Building this homelab, I had to pick how to handle infrastructure-as-code. The two obvious tools — Terraform and Ansible — both technically can do each other's job. Terraform has provisioners. Ansible has cloud-provider modules. So why not just pick one?
I tried. Both single-tool approaches fall apart for the same reason: you end up fighting the tool's design.
The shape of each tool
Terraform is declarative and state-driven. It excels at "here's what should exist; make it so" — VMs, networks, DNS records, firewall rules. It tracks state, detects drift, and tears down resources cleanly. It is not designed to handle the kind of idempotent, order-sensitive, service-level configuration where Ansible thrives.
Ansible is procedural and agentless. It excels at "connect to this host, ensure this state." It manages packages, services, users, and config files reliably across hundreds of hosts. It has no native concept of infrastructure state — ansible-playbook cannot tell you whether a VM exists before trying to connect to it.
What "using one for both" looks like
Ansible-only: You can use community.general.proxmox to create VMs. But Ansible has no state backend, so detecting drift is hand-rolled and fragile. Want to destroy a VM? You're either running a separate playbook or hoping idempotency catches it. The seams show fast.

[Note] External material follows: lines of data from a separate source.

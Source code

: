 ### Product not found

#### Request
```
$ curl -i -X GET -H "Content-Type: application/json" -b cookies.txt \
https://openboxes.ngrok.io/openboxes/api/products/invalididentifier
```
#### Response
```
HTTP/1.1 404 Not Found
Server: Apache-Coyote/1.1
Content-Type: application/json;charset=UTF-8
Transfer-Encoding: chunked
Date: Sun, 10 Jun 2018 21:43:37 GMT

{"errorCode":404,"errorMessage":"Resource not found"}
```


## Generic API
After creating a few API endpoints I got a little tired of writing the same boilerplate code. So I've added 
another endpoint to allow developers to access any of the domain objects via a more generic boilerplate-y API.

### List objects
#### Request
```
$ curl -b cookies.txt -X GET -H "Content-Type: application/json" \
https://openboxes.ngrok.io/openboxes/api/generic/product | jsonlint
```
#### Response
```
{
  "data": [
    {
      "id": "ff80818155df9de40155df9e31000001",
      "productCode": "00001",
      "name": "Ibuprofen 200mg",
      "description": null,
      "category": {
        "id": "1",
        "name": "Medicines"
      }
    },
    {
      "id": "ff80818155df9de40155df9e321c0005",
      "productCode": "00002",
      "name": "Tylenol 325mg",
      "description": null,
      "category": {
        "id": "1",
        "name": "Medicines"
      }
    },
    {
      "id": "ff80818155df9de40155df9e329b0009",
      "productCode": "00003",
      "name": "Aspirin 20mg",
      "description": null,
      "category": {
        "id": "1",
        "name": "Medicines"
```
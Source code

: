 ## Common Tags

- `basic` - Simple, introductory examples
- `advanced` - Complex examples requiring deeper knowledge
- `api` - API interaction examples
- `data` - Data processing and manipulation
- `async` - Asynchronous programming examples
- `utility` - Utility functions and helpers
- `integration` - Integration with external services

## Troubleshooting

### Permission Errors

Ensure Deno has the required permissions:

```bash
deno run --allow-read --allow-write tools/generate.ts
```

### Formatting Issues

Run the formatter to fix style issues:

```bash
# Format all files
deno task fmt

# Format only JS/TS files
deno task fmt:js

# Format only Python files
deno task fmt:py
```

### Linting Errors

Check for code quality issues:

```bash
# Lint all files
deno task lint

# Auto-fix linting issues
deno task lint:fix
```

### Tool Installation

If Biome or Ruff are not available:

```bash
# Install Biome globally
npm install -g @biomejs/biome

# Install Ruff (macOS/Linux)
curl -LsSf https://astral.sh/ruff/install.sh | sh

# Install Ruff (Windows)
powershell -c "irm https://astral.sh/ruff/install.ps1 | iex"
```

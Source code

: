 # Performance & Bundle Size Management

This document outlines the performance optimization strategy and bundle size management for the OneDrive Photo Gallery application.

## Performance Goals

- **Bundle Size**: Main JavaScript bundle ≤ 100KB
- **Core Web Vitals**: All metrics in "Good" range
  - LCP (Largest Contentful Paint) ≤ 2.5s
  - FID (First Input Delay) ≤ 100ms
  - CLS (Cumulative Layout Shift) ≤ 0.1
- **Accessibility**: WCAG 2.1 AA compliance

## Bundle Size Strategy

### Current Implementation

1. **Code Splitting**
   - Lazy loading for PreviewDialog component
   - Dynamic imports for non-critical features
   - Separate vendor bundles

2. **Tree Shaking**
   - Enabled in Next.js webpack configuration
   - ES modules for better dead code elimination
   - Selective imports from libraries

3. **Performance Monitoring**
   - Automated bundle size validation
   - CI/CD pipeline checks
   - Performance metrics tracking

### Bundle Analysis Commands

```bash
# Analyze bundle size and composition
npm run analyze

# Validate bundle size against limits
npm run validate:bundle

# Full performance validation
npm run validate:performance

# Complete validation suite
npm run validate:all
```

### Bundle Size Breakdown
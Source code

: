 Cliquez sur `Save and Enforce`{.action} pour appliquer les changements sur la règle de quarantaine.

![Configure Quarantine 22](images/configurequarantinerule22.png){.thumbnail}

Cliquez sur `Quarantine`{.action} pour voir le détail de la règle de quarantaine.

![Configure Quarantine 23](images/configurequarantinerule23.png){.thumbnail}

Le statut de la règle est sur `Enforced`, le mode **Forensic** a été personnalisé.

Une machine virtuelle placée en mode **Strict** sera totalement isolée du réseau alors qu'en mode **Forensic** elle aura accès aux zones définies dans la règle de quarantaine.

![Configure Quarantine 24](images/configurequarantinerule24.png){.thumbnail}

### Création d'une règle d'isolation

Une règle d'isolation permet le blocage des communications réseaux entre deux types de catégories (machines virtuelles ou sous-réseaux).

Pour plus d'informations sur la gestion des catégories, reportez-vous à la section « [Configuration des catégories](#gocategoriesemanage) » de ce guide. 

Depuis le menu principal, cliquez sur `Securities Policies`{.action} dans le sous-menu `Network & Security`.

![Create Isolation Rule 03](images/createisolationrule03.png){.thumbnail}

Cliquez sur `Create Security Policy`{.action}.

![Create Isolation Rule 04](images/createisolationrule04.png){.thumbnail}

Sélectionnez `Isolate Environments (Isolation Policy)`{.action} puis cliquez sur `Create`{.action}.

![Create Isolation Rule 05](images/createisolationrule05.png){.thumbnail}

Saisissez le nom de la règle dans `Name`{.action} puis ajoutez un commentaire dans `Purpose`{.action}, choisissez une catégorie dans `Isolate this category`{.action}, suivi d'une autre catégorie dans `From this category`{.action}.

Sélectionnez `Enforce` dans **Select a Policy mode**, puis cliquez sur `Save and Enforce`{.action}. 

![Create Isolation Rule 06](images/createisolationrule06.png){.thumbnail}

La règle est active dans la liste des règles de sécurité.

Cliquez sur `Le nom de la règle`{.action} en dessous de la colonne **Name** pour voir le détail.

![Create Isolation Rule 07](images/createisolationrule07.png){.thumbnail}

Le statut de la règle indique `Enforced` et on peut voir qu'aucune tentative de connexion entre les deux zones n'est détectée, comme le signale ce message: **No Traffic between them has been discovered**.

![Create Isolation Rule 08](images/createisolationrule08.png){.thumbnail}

Terraform-only: You can use provisioner "remote-exec" or provisioner "local-exec" to run Ansible after a VM comes up. HashiCorp explicitly discourages this — provisioners are a last resort, run only on resource creation (not updates), and produce no verifiable record of what configuration was applied. It works on day one and rots from there.
The split
| Tool | Layer | Responsibility |
|---|---|---|
| Terraform | Infrastructure | Create/destroy VMs, networks, DNS, firewall rules |
| Ansible | Software | Install packages, configure services, manage users, write configs |
The handoff point is the running VM: Terraform creates it from a cloud-init template, then steps away. Ansible takes over for everything inside the OS.
What this gets you
- Each tool runs at full strength inside its lane — no fighting the framework.
- Pipelines split naturally: Terraform pipeline (plan → approve → apply) for infra, Ansible pipeline for software changes. They run on different cadences and have different blast radii.
- State is verifiable in two independent places: Terraform state for what exists, Ansible inventory + roles for what's configured. Either can be inspected without trusting the other.
What it costs
Two tools means two pipelines, two sets of credentials, two languages (HCL + YAML/Jinja). For a brand-new VM that needs immediate configuration, you're coordinating two pipeline runs. Most of the time that's fine; occasionally it's friction.
Lesson
The "one tool to rule them all" instinct is real, but it ignores that tools have opinions. Ansible thinks the world is a fleet of running hosts; Terraform thinks the world is a graph of resources. Pretending one of them is wrong about that costs you more than running both.